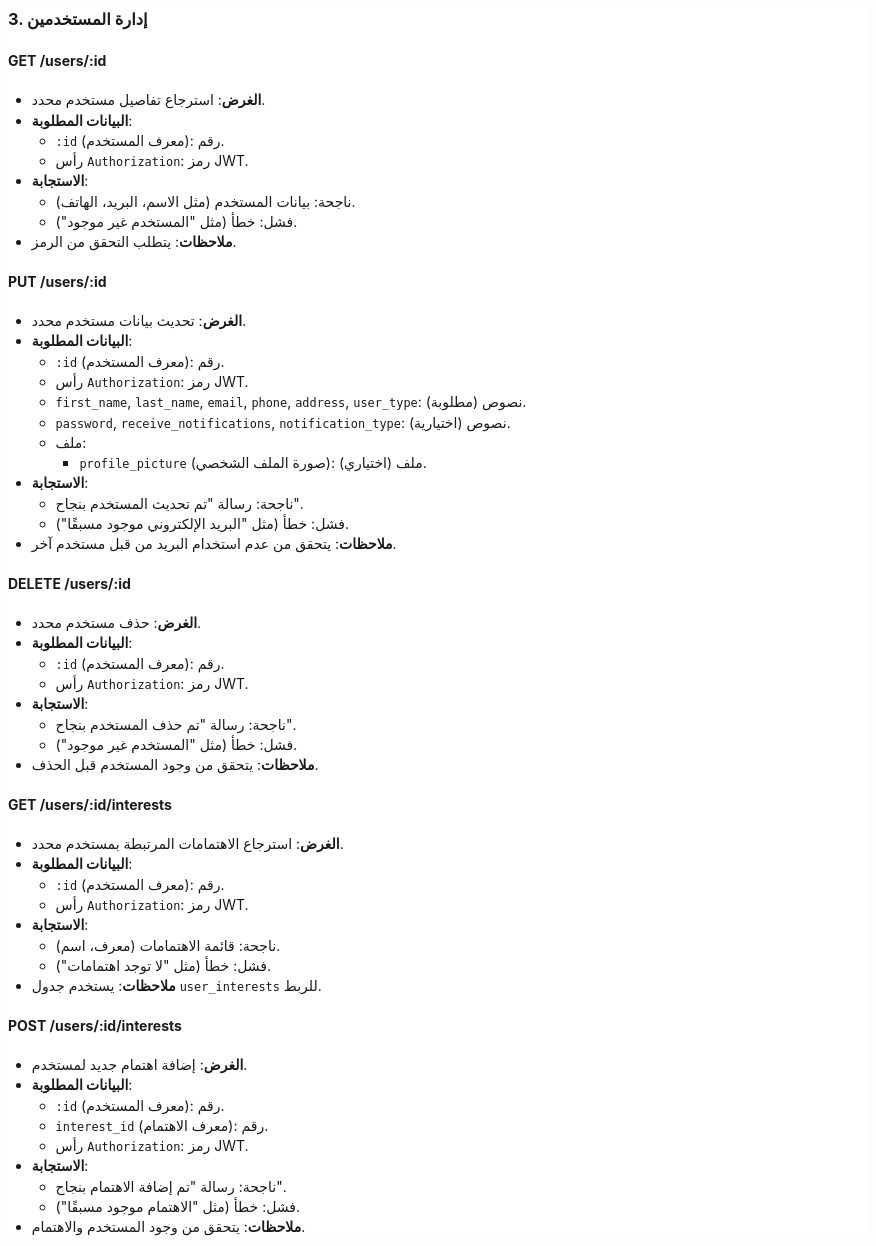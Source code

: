 ### 3. **إدارة المستخدمين**
#### **GET /users/:id**
- **الغرض**: استرجاع تفاصيل مستخدم محدد.
- **البيانات المطلوبة**:
  - `:id` (معرف المستخدم): رقم.
  - رأس `Authorization`: رمز JWT.
- **الاستجابة**:
  - ناجحة: بيانات المستخدم (مثل الاسم، البريد، الهاتف).
  - فشل: خطأ (مثل "المستخدم غير موجود").
- **ملاحظات**: يتطلب التحقق من الرمز.

#### **PUT /users/:id**
- **الغرض**: تحديث بيانات مستخدم محدد.
- **البيانات المطلوبة**:
  - `:id` (معرف المستخدم): رقم.
  - رأس `Authorization`: رمز JWT.
  - `first_name`, `last_name`, `email`, `phone`, `address`, `user_type`: نصوص (مطلوبة).
  - `password`, `receive_notifications`, `notification_type`: نصوص (اختيارية).
  - ملف:
    - `profile_picture` (صورة الملف الشخصي): ملف (اختياري).
- **الاستجابة**:
  - ناجحة: رسالة "تم تحديث المستخدم بنجاح".
  - فشل: خطأ (مثل "البريد الإلكتروني موجود مسبقًا").
- **ملاحظات**: يتحقق من عدم استخدام البريد من قبل مستخدم آخر.

#### **DELETE /users/:id**
- **الغرض**: حذف مستخدم محدد.
- **البيانات المطلوبة**:
  - `:id` (معرف المستخدم): رقم.
  - رأس `Authorization`: رمز JWT.
- **الاستجابة**:
  - ناجحة: رسالة "تم حذف المستخدم بنجاح".
  - فشل: خطأ (مثل "المستخدم غير موجود").
- **ملاحظات**: يتحقق من وجود المستخدم قبل الحذف.

#### **GET /users/:id/interests**
- **الغرض**: استرجاع الاهتمامات المرتبطة بمستخدم محدد.
- **البيانات المطلوبة**:
  - `:id` (معرف المستخدم): رقم.
  - رأس `Authorization`: رمز JWT.
- **الاستجابة**:
  - ناجحة: قائمة الاهتمامات (معرف، اسم).
  - فشل: خطأ (مثل "لا توجد اهتمامات").
- **ملاحظات**: يستخدم جدول `user_interests` للربط.

#### **POST /users/:id/interests**
- **الغرض**: إضافة اهتمام جديد لمستخدم.
- **البيانات المطلوبة**:
  - `:id` (معرف المستخدم): رقم.
  - `interest_id` (معرف الاهتمام): رقم.
  - رأس `Authorization`: رمز JWT.
- **الاستجابة**:
  - ناجحة: رسالة "تم إضافة الاهتمام بنجاح".
  - فشل: خطأ (مثل "الاهتمام موجود مسبقًا").
- **ملاحظات**: يتحقق من وجود المستخدم والاهتمام.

++++++

**What is required:** Where the material above includes pictures, omit them and retype everything else exactly.

**Output for this task:**
Source code

: ### 3. **إدارة المستخدمين**
#### **GET /users/:id**
- **الغرض**: استرجاع تفاصيل مستخدم محدد.
- **البيانات المطلوبة**:
  - `:id` (معرف المستخدم): رقم.
  - رأس `Authorization`: رمز JWT.
- **الاستجابة**:
  - ناجحة: بيانات المستخدم (مثل الاسم، البريد، الهاتف).
  - فشل: خطأ (مثل "المستخدم غير موجود").
- **ملاحظات**: يتطلب التحقق من الرمز.

#### **PUT /users/:id**
- **الغرض**: تحديث بيانات مستخدم محدد.
- **البيانات المطلوبة**:
  - `:id` (معرف المستخدم): رقم.
  - رأس `Authorization`: رمز JWT.
  - `first_name`, `last_name`, `email`, `phone`, `address`, `user_type`: نصوص (مطلوبة).
  - `password`, `receive_notifications`, `notification_type`: نصوص (اختيارية).
  - ملف:
    - `profile_picture` (صورة الملف الشخصي): ملف (اختياري).
- **الاستجابة**:
  - ناجحة: رسالة "تم تحديث المستخدم بنجاح".
  - فشل: خطأ (مثل "البريد الإلكتروني موجود مسبقًا").
- **ملاحظات**: يتحقق من عدم استخدام البريد من قبل مستخدم آخر.

#### **DELETE /users/:id**
- **الغرض**: حذف مستخدم محدد.
- **البيانات المطلوبة**:
  - `:id` (معرف المستخدم): رقم.
  - رأس `Authorization`: رمز JWT.
- **الاستجابة**:
  - ناجحة: رسالة "تم حذف المستخدم بنجاح".
  - فشل: خطأ (مثل "المستخدم غير موجود").
- **ملاحظات**: يتحقق من وجود المستخدم قبل الحذف.

#### **GET /users/:id/interests**
- **الغرض**: استرجاع الاهتمامات المرتبطة بمستخدم محدد.
- **البيانات المطلوبة**:
  - `:id` (معرف المستخدم): رقم.
  - رأس `Authorization`: رمز JWT.
- **الاستجابة**:
  - ناجحة: قائمة الاهتمامات (معرف، اسم).
  - فشل: خطأ (مثل "لا توجد اهتمامات").
- **ملاحظات**: يستخدم جدول `user_interests` للربط.

#### **POST /users/:id/interests**
- **الغرض**: إضافة اهتمام جديد لمستخدم.
- **البيانات المطلوبة**:
  - `:id` (معرف المستخدم): رقم.
  - `interest_id` (معرف الاهتمام): رقم.
  - رأس `Authorization`: رمز JWT.
- **الاستجابة**:
  - ناجحة: رسالة "تم إضافة الاهتمام بنجاح".
  - فشل: خطأ (مثل "الاهتمام موجود مسبقًا").
- **ملاحظات**: يتحقق من وجود المستخدم والاهتمام.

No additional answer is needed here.